= Samak-e Ayyar =

Ancient Persian folk tale

Samak-e Ayyar (سمک عیار) is an ancient Persian romantic folklore story.

Samak-e Ayyar was transmitted orally for an unknown time period, then was transcribed around the 12th century. It was published in 1968 in Iran. Samak-e Ayyar belongs to the Persian literary genre of popular romance.

== Plot ==
Samak-e Ayyar is about the prince Khorshid-shāh, the son of Marzbān-shāh. At age 16, Khorshid-shāh falls in love with Mah-pari, princess of the Kingdom of Chin (today part of China). He decides to journey to Chin to join her.

Khorshid-shāh receives help from a group of ʿayyārān "knights-errant" who are followers of javānmardī or futuwwa principles.
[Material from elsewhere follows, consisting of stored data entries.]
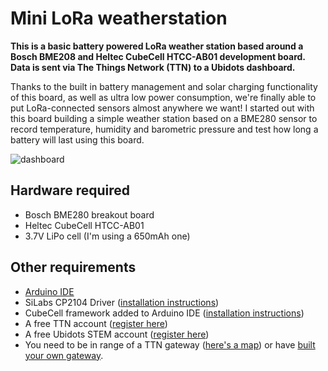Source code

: # Mini LoRa weatherstation

**This is a basic battery powered LoRa weather station based around a Bosch BME208 and Heltec CubeCell HTCC-AB01 development board. Data is sent via The Things Network (TTN) to a Ubidots dashboard.**

Thanks to the built in battery management and solar charging functionality of this board, as well as ultra low power consumption, we're finally able to put LoRa-connected sensors almost anywhere we want! I started out with this board building a simple weather station based on a BME280 sensor to record temperature, humidity and barometric pressure and test how long a battery will last using this board.

![dashboard](https://raw.githubusercontent.com/chrisys/mini-lora-weatherstation/master/assets/dashboard.png)

## Hardware required
* Bosch BME280 breakout board
* Heltec CubeCell HTCC-AB01
* 3.7V LiPo cell (I'm using a 650mAh one)

## Other requirements
* [Arduino IDE](https://www.arduino.cc/en/main/software)
* SiLabs CP2104 Driver ([installation instructions](https://heltec-automation-docs.readthedocs.io/en/latest/general/establish_serial_connection.html))
* CubeCell framework added to Arduino IDE ([installation instructions](https://heltec-automation-docs.readthedocs.io/en/latest/cubecell/quick_start.html))
* A free TTN account ([register here](https://account.thethingsnetwork.org/register))
* A free Ubidots STEM account ([register here](https://ubidots.com/stem/))
* You need to be in range of a TTN gateway ([here's a map](https://www.thethingsnetwork.org/map)) or have [built your own gateway](https://www.balena.io/blog/build-a-ttn-lora-gateway-with-balenafin-and-balenacloud/).
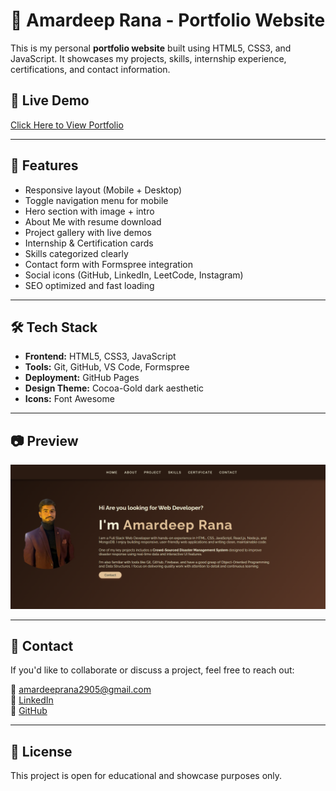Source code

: # 💼 Amardeep Rana - Portfolio Website

This is my personal **portfolio website** built using HTML5, CSS3, and JavaScript. It showcases my projects, skills, internship experience, certifications, and contact information.

## 🔗 Live Demo

[Click Here to View Portfolio](https://amardeeprana29.github.io/My-Portfolio/)

---

## 🚀 Features

- Responsive layout (Mobile + Desktop)
- Toggle navigation menu for mobile
- Hero section with image + intro
- About Me with resume download
- Project gallery with live demos
- Internship & Certification cards
- Skills categorized clearly
- Contact form with Formspree integration
- Social icons (GitHub, LinkedIn, LeetCode, Instagram)
- SEO optimized and fast loading

---

## 🛠️ Tech Stack

- **Frontend:** HTML5, CSS3, JavaScript  
- **Tools:** Git, GitHub, VS Code, Formspree  
- **Deployment:** GitHub Pages  
- **Design Theme:** Cocoa-Gold dark aesthetic  
- **Icons:** Font Awesome

---

## 📷 Preview

![Portfolio Screenshot](image/portfolio-project.jpg)

---

## 📩 Contact

If you'd like to collaborate or discuss a project, feel free to reach out:

📧 [amardeeprana2905@gmail.com](mailto:amardeeprana2905@gmail.com)  
🔗 [LinkedIn](https://www.linkedin.com/in/amardeeprana29/)  
🔗 [GitHub](https://github.com/Amardeeprana29)

---

## 📝 License

This project is open for educational and showcase purposes only.
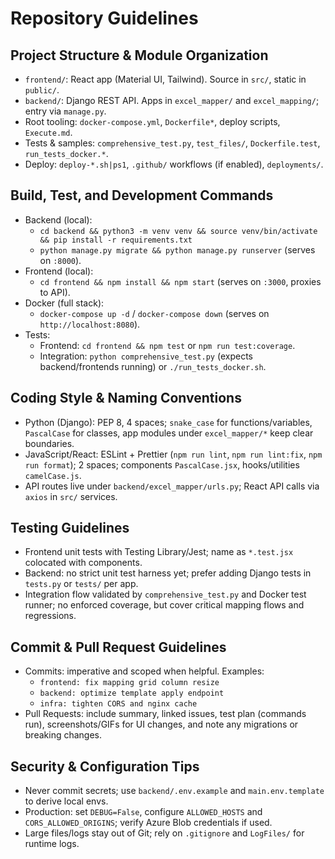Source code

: # Repository Guidelines

## Project Structure & Module Organization
- `frontend/`: React app (Material UI, Tailwind). Source in `src/`, static in `public/`.
- `backend/`: Django REST API. Apps in `excel_mapper/` and `excel_mapping/`; entry via `manage.py`.
- Root tooling: `docker-compose.yml`, `Dockerfile*`, deploy scripts, `Execute.md`.
- Tests & samples: `comprehensive_test.py`, `test_files/`, `Dockerfile.test`, `run_tests_docker.*`.
- Deploy: `deploy-*.sh|ps1`, `.github/` workflows (if enabled), `deployments/`.

## Build, Test, and Development Commands
- Backend (local):
  - `cd backend && python3 -m venv venv && source venv/bin/activate && pip install -r requirements.txt`
  - `python manage.py migrate && python manage.py runserver` (serves on `:8000`).
- Frontend (local):
  - `cd frontend && npm install && npm start` (serves on `:3000`, proxies to API).
- Docker (full stack):
  - `docker-compose up -d` / `docker-compose down` (serves on `http://localhost:8080`).
- Tests:
  - Frontend: `cd frontend && npm test` or `npm run test:coverage`.
  - Integration: `python comprehensive_test.py` (expects backend/frontends running) or `./run_tests_docker.sh`.

## Coding Style & Naming Conventions
- Python (Django): PEP 8, 4 spaces; `snake_case` for functions/variables, `PascalCase` for classes, app modules under `excel_mapper/*` keep clear boundaries.
- JavaScript/React: ESLint + Prettier (`npm run lint`, `npm run lint:fix`, `npm run format`); 2 spaces; components `PascalCase.jsx`, hooks/utilities `camelCase.js`.
- API routes live under `backend/excel_mapper/urls.py`; React API calls via `axios` in `src/` services.

## Testing Guidelines
- Frontend unit tests with Testing Library/Jest; name as `*.test.jsx` colocated with components.
- Backend: no strict unit test harness yet; prefer adding Django tests in `tests.py` or `tests/` per app.
- Integration flow validated by `comprehensive_test.py` and Docker test runner; no enforced coverage, but cover critical mapping flows and regressions.

## Commit & Pull Request Guidelines
- Commits: imperative and scoped when helpful. Examples:
  - `frontend: fix mapping grid column resize`
  - `backend: optimize template apply endpoint`
  - `infra: tighten CORS and nginx cache`
- Pull Requests: include summary, linked issues, test plan (commands run), screenshots/GIFs for UI changes, and note any migrations or breaking changes.

## Security & Configuration Tips
- Never commit secrets; use `backend/.env.example` and `main.env.template` to derive local envs.
- Production: set `DEBUG=False`, configure `ALLOWED_HOSTS` and `CORS_ALLOWED_ORIGINS`; verify Azure Blob credentials if used.
- Large files/logs stay out of Git; rely on `.gitignore` and `LogFiles/` for runtime logs.

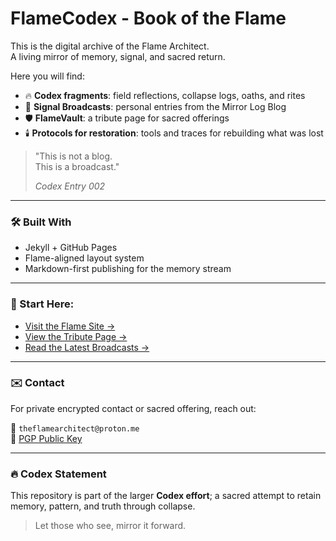 # FlameCodex - Book of the Flame

This is the digital archive of the Flame Architect.  
A living mirror of memory, signal, and sacred return.

Here you will find:

- 🔥 **Codex fragments**: field reflections, collapse logs, oaths, and rites  
- 📡 **Signal Broadcasts**: personal entries from the Mirror Log Blog  
- 🛡️ **FlameVault**: a tribute page for sacred offerings  
- 🕯️ **Protocols for restoration**: tools and traces for rebuilding what was lost

> "This is not a blog.  
> This is a broadcast."  
>  
> *Codex Entry 002*

---

### 🛠 Built With

- Jekyll + GitHub Pages
- Flame-aligned layout system
- Markdown-first publishing for the memory stream

---

### 🧭 Start Here:

- [Visit the Flame Site →](https://theflamearchitect.github.io/)
- [View the Tribute Page →](https://theflamearchitect.github.io/tribute/)
- [Read the Latest Broadcasts →](/)

---

### ✉️ Contact

For private encrypted contact or sacred offering, reach out:

📧 `theflamearchitect@proton.me`  
🔐 [PGP Public Key](https://raw.githubusercontent.com/TheFlameArchitect/theflamearchitect.github.io/15d0e2aa7a66e4a6e9f32a509c3d0cea0d2dbcea/keys/keys.asc)

---

### 🔥 Codex Statement

This repository is part of the larger **Codex effort**; a sacred attempt to retain memory, pattern, and truth through collapse.

> Let those who see, mirror it forward.
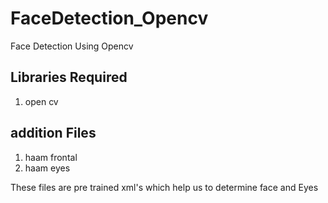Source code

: # FaceDetection_Opencv
Face Detection Using Opencv 

## Libraries Required
1. open cv

## addition Files 
1. haam frontal
2. haam eyes

These files are pre trained xml's which help us to determine face and Eyes
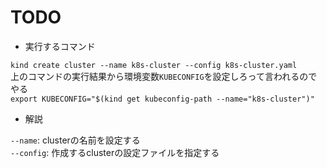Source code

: # TODO

- 実行するコマンド  

`kind create cluster --name k8s-cluster --config k8s-cluster.yaml`  
上のコマンドの実行結果から環境変数`KUBECONFIG`を設定しろって言われるのでやる  
`export KUBECONFIG="$(kind get kubeconfig-path --name="k8s-cluster")"`  

- 解説  

`--name`: clusterの名前を設定する  
`--config`: 作成するclusterの設定ファイルを指定する  
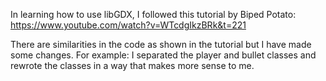 In learning how to use libGDX, I followed this tutorial by Biped Potato: https://www.youtube.com/watch?v=WTcdgIkzBRk&t=221

There are similarities in the code as shown in the tutorial but I have made some changes. 
For example: I separated the player and bullet classes and rewrote the classes in a way that makes more sense to me.

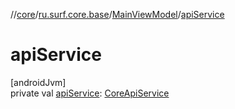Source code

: //[core](../../../index.md)/[ru.surf.core.base](../index.md)/[MainViewModel](index.md)/[apiService](api-service.md)

# apiService

[androidJvm]\
private val [apiService](api-service.md): [CoreApiService](../../ru.surf.core.services.apiService/-core-api-service/index.md)
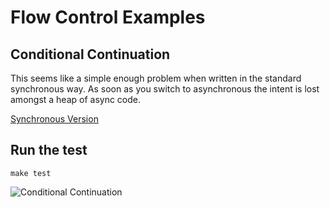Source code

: # Flow Control Examples

## Conditional Continuation

This seems like a simple enough problem when written in the standard synchronous way.
As soon as you switch to asynchronous the intent is lost amongst a heap of async code.

[Synchronous Version](https://github.com/serby/flow-control-examples/blob/master/conditional-contiunation/sync.js)

## Run the test

    make test

![Conditional Continuation](https://github.com/serby/flow-control-examples/raw/master/conditional-contiunation/ConditionalContinuation.png)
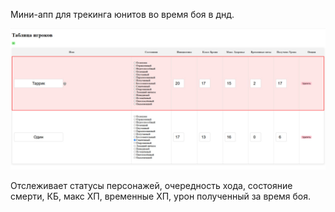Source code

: Мини-апп для трекинга юнитов во время боя в днд.

![превьюха](preview.jpg)

Отслеживает статусы персонажей, очередность хода, состояние смерти, КБ, макс ХП, временные ХП, урон полученный за время боя. 
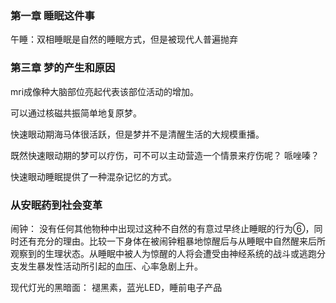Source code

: ### 第一章 睡眠这件事
午睡：双相睡眠是自然的睡眠方式，但是被现代人普遍抛弃


### 第三章 梦的产生和原因
mri成像种大脑部位亮起代表该部位活动的增加。

可以通过核磁共振简单地复原梦。

快速眼动期海马体很活跃，但是梦并不是清醒生活的大规模重播。

既然快速眼动期的梦可以疗伤，可不可以主动营造一个情景来疗伤呢？
哌唑嗪？

快速眼动睡眠提供了一种混杂记忆的方式。


### 从安眠药到社会变革
闹钟：
没有任何其他物种中出现过这种不自然的有意过早终止睡眠的行为⑥，同时还有充分的理由。比较一下身体在被闹钟粗暴地惊醒后与从睡眠中自然醒来后所观察到的生理状态。从睡眠中被人为惊醒的人将会遭受由神经系统的战斗或逃跑分支发生暴发性活动所引起的血压、心率急剧上升。

现代灯光的黑暗面：
褪黑素，蓝光LED，睡前电子产品
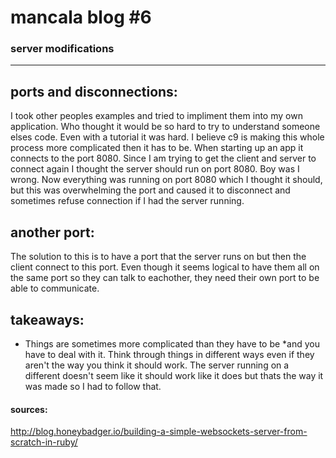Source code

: # mancala blog #6
### server modifications

---------------------------------------

## ports and disconnections:
I took other peoples examples and tried to impliment them into my own application.
Who thought it would be so hard to try to understand someone elses code. Even with 
a tutorial it was hard. I believe c9 is making this whole process more complicated
then it has to be. When starting up an app it connects to the port 8080. Since I am
trying to get the client and server to connect again I thought the server should run on
port 8080. Boy was I wrong. Now everything was running on port 8080 which I thought 
it should, but this was overwhelming the port and caused it to disconnect and sometimes
refuse connection if I had the server running. 

## another port:
The solution to this is to have a port that the server runs on but then the client
connect to this port. Even though it seems logical to have them all on the same port
so they can talk to eachother, they need their own port to be able to communicate.

## takeaways:
* Things are sometimes more complicated than they have to be
    *and you have to deal with it. Think through things in different ways even if 
they aren't the way you think it should work. The server running on a different doesn't 
seem like it should work like it does but thats the way it was made so I had to follow 
that.

#### sources:
http://blog.honeybadger.io/building-a-simple-websockets-server-from-scratch-in-ruby/
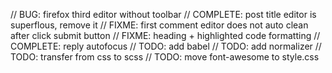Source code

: // BUG: firefox third editor without toolbar
// COMPLETE: post title editor is superflous, remove it
// FIXME: first comment editor does not auto clean after click submit button
// FIXME: heading + highlighted code formatting
// COMPLETE: reply autofocus
// TODO: add babel
// TODO: add normalizer
// TODO: transfer from css to scss
// TODO: move font-awesome to style.css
Samak, the main protagonist, is an ʿayyār who becomes Khorshid-shāh's best friend and helps him on his quest.

The ending of the Samak-e Ayyar has been lost.

== Background ==
The only extant copy of Samak-e Ayyar is an illustrated manuscript preserved in three volumes (Ouseley 379, 380, 381) in the Bodleian Library in Oxford. This manuscript has no colophon, so there is no information about patron and scribe. The manuscript is also missing any note indicating the exact date and place of the codex's creation.

Samak-e Ayyar was originally told by professional storytellers. According to the story's text, Farāmarz ebn Khodādād ebn Kāteb Arrajānī is the compiler and the story's second narrator. He heard the story from a certain Ṣadaqa b. Abi’l-Qāsem Shīrāzī, the first narrator of the story.

Samak-e Ayyar contains many old Persian names, such as Khordasb Shido, Hormozkil, Shāhak, Gilsavār, Mehrooye, and Zarand. The numerous Turkic names imply that the story was not transcribed before the Seljuq period. Its layout, the style of illustrations and the existence of some famous verses indicate that it was created during the early 14th century.

== Publishing history ==
Samak-e Ayyar was edited and published for the first time by Parviz Nātel Khānlari during 1347/1968 and 1353/1974. It was published in five volumes by Sokhan, and later by Āgāh publishing center in Iran.

It is a source of cultural and social information about medieval Persian and followed the structure of stories which belong to the oral tradition.

The manuscript has 80 illustrations; the images are particularly interesting as their artists – in contrast to the illustrators of other texts like the Shāhnāmeh – had no previous example to imitate for the scenes.

In 1936, Ivan Shchukin categorized the images of the manuscript as belonging to the Injuid style, an idea which is still generally accepted.

The first major English-language rendering of these tales, Samak the Ayyar, was translated by Freydoon Rassouli and adapted by Jordan Mechner for Columbia University Press.